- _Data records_
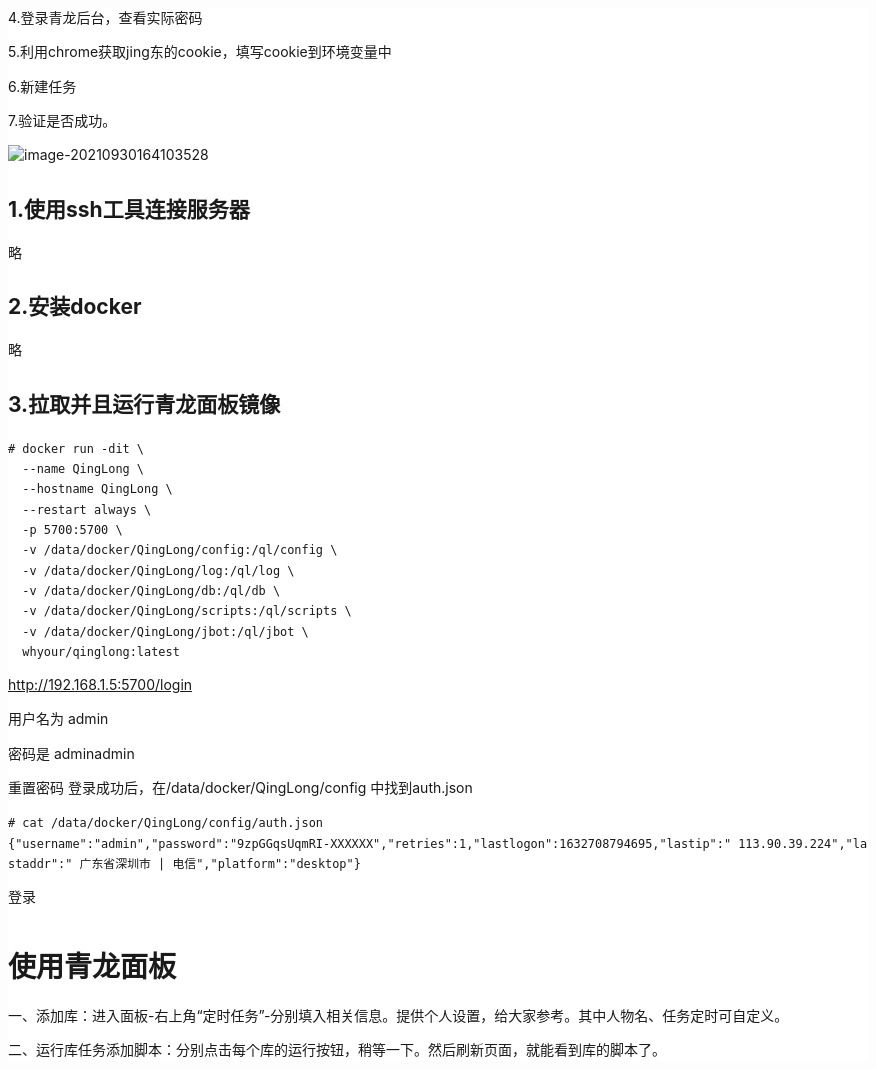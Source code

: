 4.登录青龙后台，查看实际密码

5.利用chrome获取jing东的cookie，填写cookie到环境变量中

6.新建任务

7.验证是否成功。

![image-20210930164103528](http://imgoss.xgss.net/picgo/image-20210930164103528.png?aliyunoss)

## 1.使用ssh工具连接服务器

略

## 2.安装docker

略

## 3.拉取并且运行青龙面板镜像

```
# docker run -dit \
  --name QingLong \
  --hostname QingLong \
  --restart always \
  -p 5700:5700 \
  -v /data/docker/QingLong/config:/ql/config \
  -v /data/docker/QingLong/log:/ql/log \
  -v /data/docker/QingLong/db:/ql/db \
  -v /data/docker/QingLong/scripts:/ql/scripts \
  -v /data/docker/QingLong/jbot:/ql/jbot \
  whyour/qinglong:latest
```
http://192.168.1.5:5700/login

用户名为 admin 

密码是 adminadmin

重置密码
登录成功后，在/data/docker/QingLong/config 中找到auth.json
```
# cat /data/docker/QingLong/config/auth.json
{"username":"admin","password":"9zpGGqsUqmRI-XXXXXX","retries":1,"lastlogon":1632708794695,"lastip":" 113.90.39.224","lastaddr":" 广东省深圳市 | 电信","platform":"desktop"}
```
登录

# 使用青龙面板

一、添加库：进入面板-右上角“定时任务”-分别填入相关信息。提供个人设置，给大家参考。其中人物名、任务定时可自定义。

二、运行库任务添加脚本：分别点击每个库的运行按钮，稍等一下。然后刷新页面，就能看到库的脚本了。
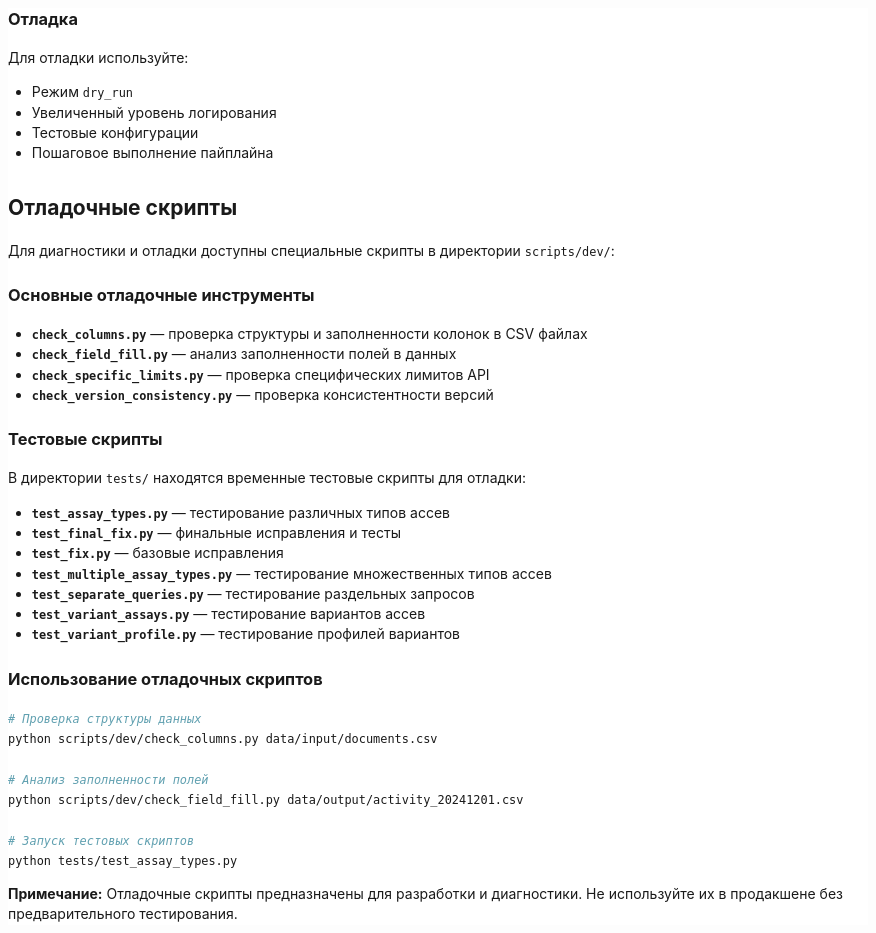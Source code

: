 ### Отладка

Для отладки используйте:
- Режим `dry_run`
- Увеличенный уровень логирования
- Тестовые конфигурации
- Пошаговое выполнение пайплайна

## Отладочные скрипты

Для диагностики и отладки доступны специальные скрипты в директории `scripts/dev/`:

### Основные отладочные инструменты

- **`check_columns.py`** — проверка структуры и заполненности колонок в CSV файлах
- **`check_field_fill.py`** — анализ заполненности полей в данных
- **`check_specific_limits.py`** — проверка специфических лимитов API
- **`check_version_consistency.py`** — проверка консистентности версий

### Тестовые скрипты

В директории `tests/` находятся временные тестовые скрипты для отладки:

- **`test_assay_types.py`** — тестирование различных типов ассев
- **`test_final_fix.py`** — финальные исправления и тесты
- **`test_fix.py`** — базовые исправления
- **`test_multiple_assay_types.py`** — тестирование множественных типов ассев
- **`test_separate_queries.py`** — тестирование раздельных запросов
- **`test_variant_assays.py`** — тестирование вариантов ассев
- **`test_variant_profile.py`** — тестирование профилей вариантов

### Использование отладочных скриптов

```bash
# Проверка структуры данных
python scripts/dev/check_columns.py data/input/documents.csv

# Анализ заполненности полей
python scripts/dev/check_field_fill.py data/output/activity_20241201.csv

# Запуск тестовых скриптов
python tests/test_assay_types.py
```

**Примечание:** Отладочные скрипты предназначены для разработки и диагностики. Не используйте их в продакшене без предварительного тестирования.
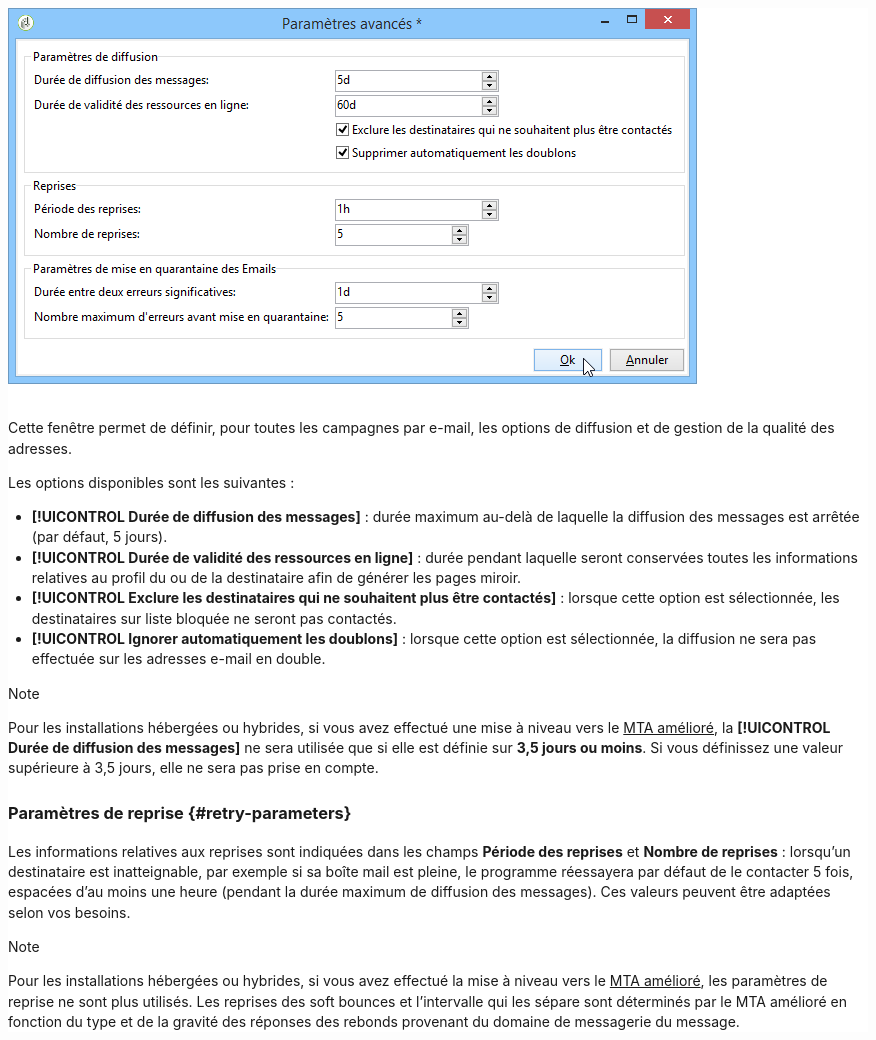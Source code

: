 ![](assets/s_ncs_install_deployment_wiz_05.png)

Cette fenêtre permet de définir, pour toutes les campagnes par e-mail, les options de diffusion et de gestion de la qualité des adresses.

Les options disponibles sont les suivantes :

* **[!UICONTROL Durée de diffusion des messages]** : durée maximum au-delà de laquelle la diffusion des messages est arrêtée (par défaut, 5 jours).
* **[!UICONTROL Durée de validité des ressources en ligne]** : durée pendant laquelle seront conservées toutes les informations relatives au profil du ou de la destinataire afin de générer les pages miroir.
* **[!UICONTROL Exclure les destinataires qui ne souhaitent plus être contactés]** : lorsque cette option est sélectionnée, les destinataires sur liste bloquée ne seront pas contactés.
* **[!UICONTROL Ignorer automatiquement les doublons]** : lorsque cette option est sélectionnée, la diffusion ne sera pas effectuée sur les adresses e-mail en double.

>[!NOTE]
>
>Pour les installations hébergées ou hybrides, si vous avez effectué une mise à niveau vers le [MTA amélioré](../../delivery/using/sending-with-enhanced-mta.md), la **[!UICONTROL Durée de diffusion des messages]** ne sera utilisée que si elle est définie sur **3,5 jours ou moins**. Si vous définissez une valeur supérieure à 3,5 jours, elle ne sera pas prise en compte.

### Paramètres de reprise {#retry-parameters}

Les informations relatives aux reprises sont indiquées dans les champs **Période des reprises** et **Nombre de reprises** : lorsqu’un destinataire est inatteignable, par exemple si sa boîte mail est pleine, le programme réessayera par défaut de le contacter 5 fois, espacées d’au moins une heure (pendant la durée maximum de diffusion des messages). Ces valeurs peuvent être adaptées selon vos besoins.

>[!NOTE]
>
>Pour les installations hébergées ou hybrides, si vous avez effectué la mise à niveau vers le [MTA amélioré](../../delivery/using/sending-with-enhanced-mta.md), les paramètres de reprise ne sont plus utilisés. Les reprises des soft bounces et l’intervalle qui les sépare sont déterminés par le MTA amélioré en fonction du type et de la gravité des réponses des rebonds provenant du domaine de messagerie du message.
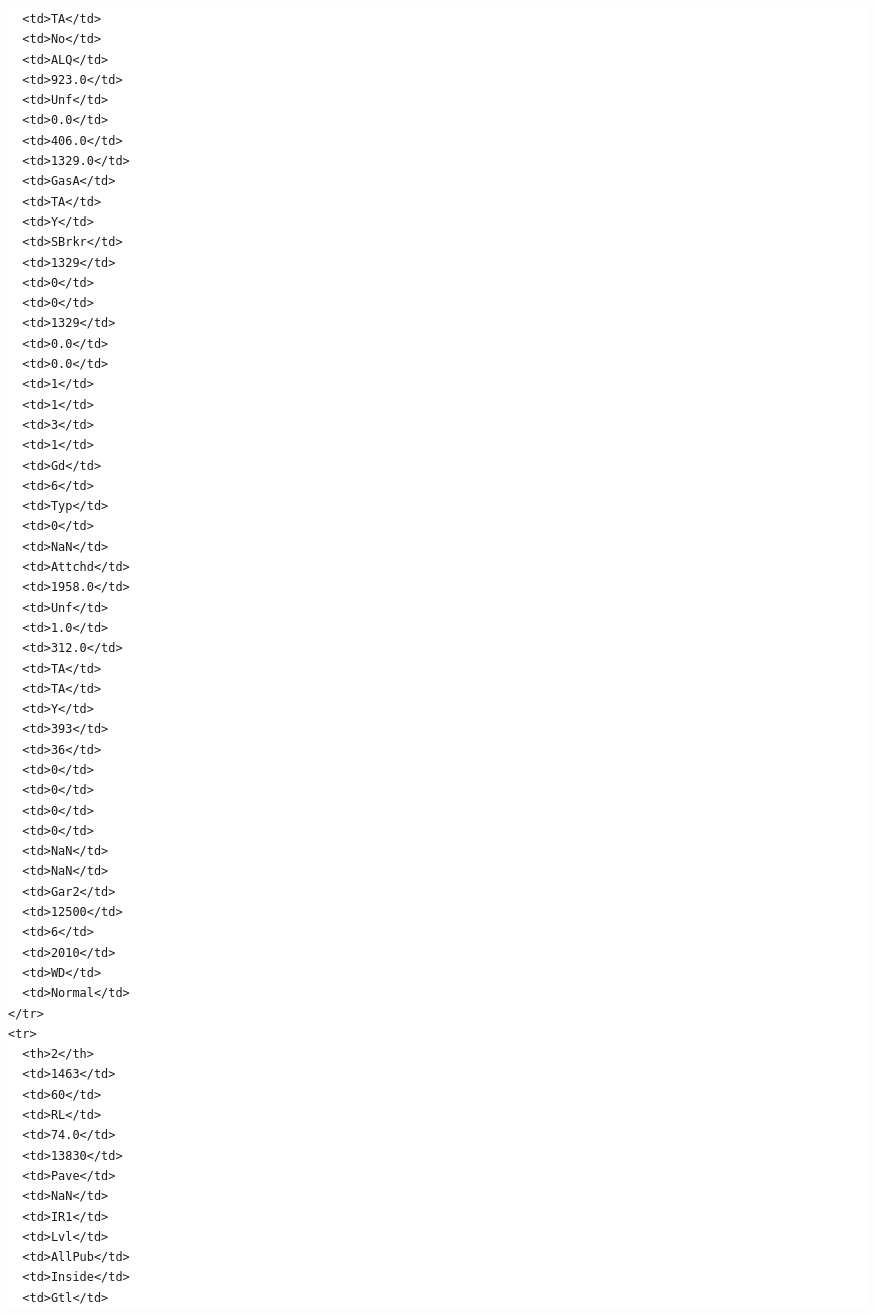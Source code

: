       <td>TA</td>
      <td>No</td>
      <td>ALQ</td>
      <td>923.0</td>
      <td>Unf</td>
      <td>0.0</td>
      <td>406.0</td>
      <td>1329.0</td>
      <td>GasA</td>
      <td>TA</td>
      <td>Y</td>
      <td>SBrkr</td>
      <td>1329</td>
      <td>0</td>
      <td>0</td>
      <td>1329</td>
      <td>0.0</td>
      <td>0.0</td>
      <td>1</td>
      <td>1</td>
      <td>3</td>
      <td>1</td>
      <td>Gd</td>
      <td>6</td>
      <td>Typ</td>
      <td>0</td>
      <td>NaN</td>
      <td>Attchd</td>
      <td>1958.0</td>
      <td>Unf</td>
      <td>1.0</td>
      <td>312.0</td>
      <td>TA</td>
      <td>TA</td>
      <td>Y</td>
      <td>393</td>
      <td>36</td>
      <td>0</td>
      <td>0</td>
      <td>0</td>
      <td>0</td>
      <td>NaN</td>
      <td>NaN</td>
      <td>Gar2</td>
      <td>12500</td>
      <td>6</td>
      <td>2010</td>
      <td>WD</td>
      <td>Normal</td>
    </tr>
    <tr>
      <th>2</th>
      <td>1463</td>
      <td>60</td>
      <td>RL</td>
      <td>74.0</td>
      <td>13830</td>
      <td>Pave</td>
      <td>NaN</td>
      <td>IR1</td>
      <td>Lvl</td>
      <td>AllPub</td>
      <td>Inside</td>
      <td>Gtl</td>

- _PROMPT_
Set down precisely the lines above between the line holding "<td>406.0</td>" and the line holding "<td>Lvl</td>", inclusive, and nothing beyond them.

- _EXERCISE ANSWER_
      <td>406.0</td>
      <td>1329.0</td>
      <td>GasA</td>
      <td>TA</td>
      <td>Y</td>
      <td>SBrkr</td>
      <td>1329</td>
      <td>0</td>
      <td>0</td>
      <td>1329</td>
      <td>0.0</td>
      <td>0.0</td>
      <td>1</td>
      <td>1</td>
      <td>3</td>
      <td>1</td>
      <td>Gd</td>
      <td>6</td>
      <td>Typ</td>
      <td>0</td>
      <td>NaN</td>
      <td>Attchd</td>
      <td>1958.0</td>
      <td>Unf</td>
      <td>1.0</td>
      <td>312.0</td>
      <td>TA</td>
      <td>TA</td>
      <td>Y</td>
      <td>393</td>
      <td>36</td>
      <td>0</td>
      <td>0</td>
      <td>0</td>
      <td>0</td>
      <td>NaN</td>
      <td>NaN</td>
      <td>Gar2</td>
      <td>12500</td>
      <td>6</td>
      <td>2010</td>
      <td>WD</td>
      <td>Normal</td>
    </tr>
    <tr>
      <th>2</th>
      <td>1463</td>
      <td>60</td>
      <td>RL</td>
      <td>74.0</td>
      <td>13830</td>
      <td>Pave</td>
      <td>NaN</td>
      <td>IR1</td>
      <td>Lvl</td>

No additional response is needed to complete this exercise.